## Task requirements:
A single total is needed, the number of lines of this listing that contain the string "Defined".

━━ The records

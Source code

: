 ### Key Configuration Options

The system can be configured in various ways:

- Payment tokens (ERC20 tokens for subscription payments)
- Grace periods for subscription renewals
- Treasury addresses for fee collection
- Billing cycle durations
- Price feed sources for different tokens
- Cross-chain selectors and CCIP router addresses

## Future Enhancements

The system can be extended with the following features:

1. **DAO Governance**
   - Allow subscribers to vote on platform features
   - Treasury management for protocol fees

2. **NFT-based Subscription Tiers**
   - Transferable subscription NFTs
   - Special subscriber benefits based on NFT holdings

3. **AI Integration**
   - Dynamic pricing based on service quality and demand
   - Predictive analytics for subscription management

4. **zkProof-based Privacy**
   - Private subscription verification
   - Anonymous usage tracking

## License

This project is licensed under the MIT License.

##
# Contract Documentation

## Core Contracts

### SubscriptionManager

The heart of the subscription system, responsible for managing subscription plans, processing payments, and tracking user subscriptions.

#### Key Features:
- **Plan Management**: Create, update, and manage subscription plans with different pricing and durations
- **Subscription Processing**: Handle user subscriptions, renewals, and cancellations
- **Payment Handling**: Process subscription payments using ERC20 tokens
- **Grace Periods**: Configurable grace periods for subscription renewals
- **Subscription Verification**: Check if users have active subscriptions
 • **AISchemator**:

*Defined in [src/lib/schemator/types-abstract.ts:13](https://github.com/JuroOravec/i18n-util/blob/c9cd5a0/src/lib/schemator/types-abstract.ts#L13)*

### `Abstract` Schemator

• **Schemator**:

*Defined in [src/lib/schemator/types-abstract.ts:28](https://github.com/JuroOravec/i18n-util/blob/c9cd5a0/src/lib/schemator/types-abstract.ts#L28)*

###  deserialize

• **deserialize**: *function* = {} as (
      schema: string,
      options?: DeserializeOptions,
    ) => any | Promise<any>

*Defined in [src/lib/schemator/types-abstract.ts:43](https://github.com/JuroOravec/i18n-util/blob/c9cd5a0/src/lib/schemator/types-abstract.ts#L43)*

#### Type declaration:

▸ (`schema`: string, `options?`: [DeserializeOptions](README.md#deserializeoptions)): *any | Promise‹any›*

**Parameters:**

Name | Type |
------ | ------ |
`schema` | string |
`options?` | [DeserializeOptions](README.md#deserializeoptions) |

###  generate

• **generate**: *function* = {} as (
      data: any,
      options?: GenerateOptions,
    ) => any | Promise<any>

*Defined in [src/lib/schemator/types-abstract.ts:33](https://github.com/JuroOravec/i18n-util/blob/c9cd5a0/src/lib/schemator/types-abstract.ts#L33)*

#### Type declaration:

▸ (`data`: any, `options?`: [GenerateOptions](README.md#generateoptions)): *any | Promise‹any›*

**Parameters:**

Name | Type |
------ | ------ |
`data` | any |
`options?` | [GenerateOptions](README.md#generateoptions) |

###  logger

━━━━

## Reply to the exercise:
4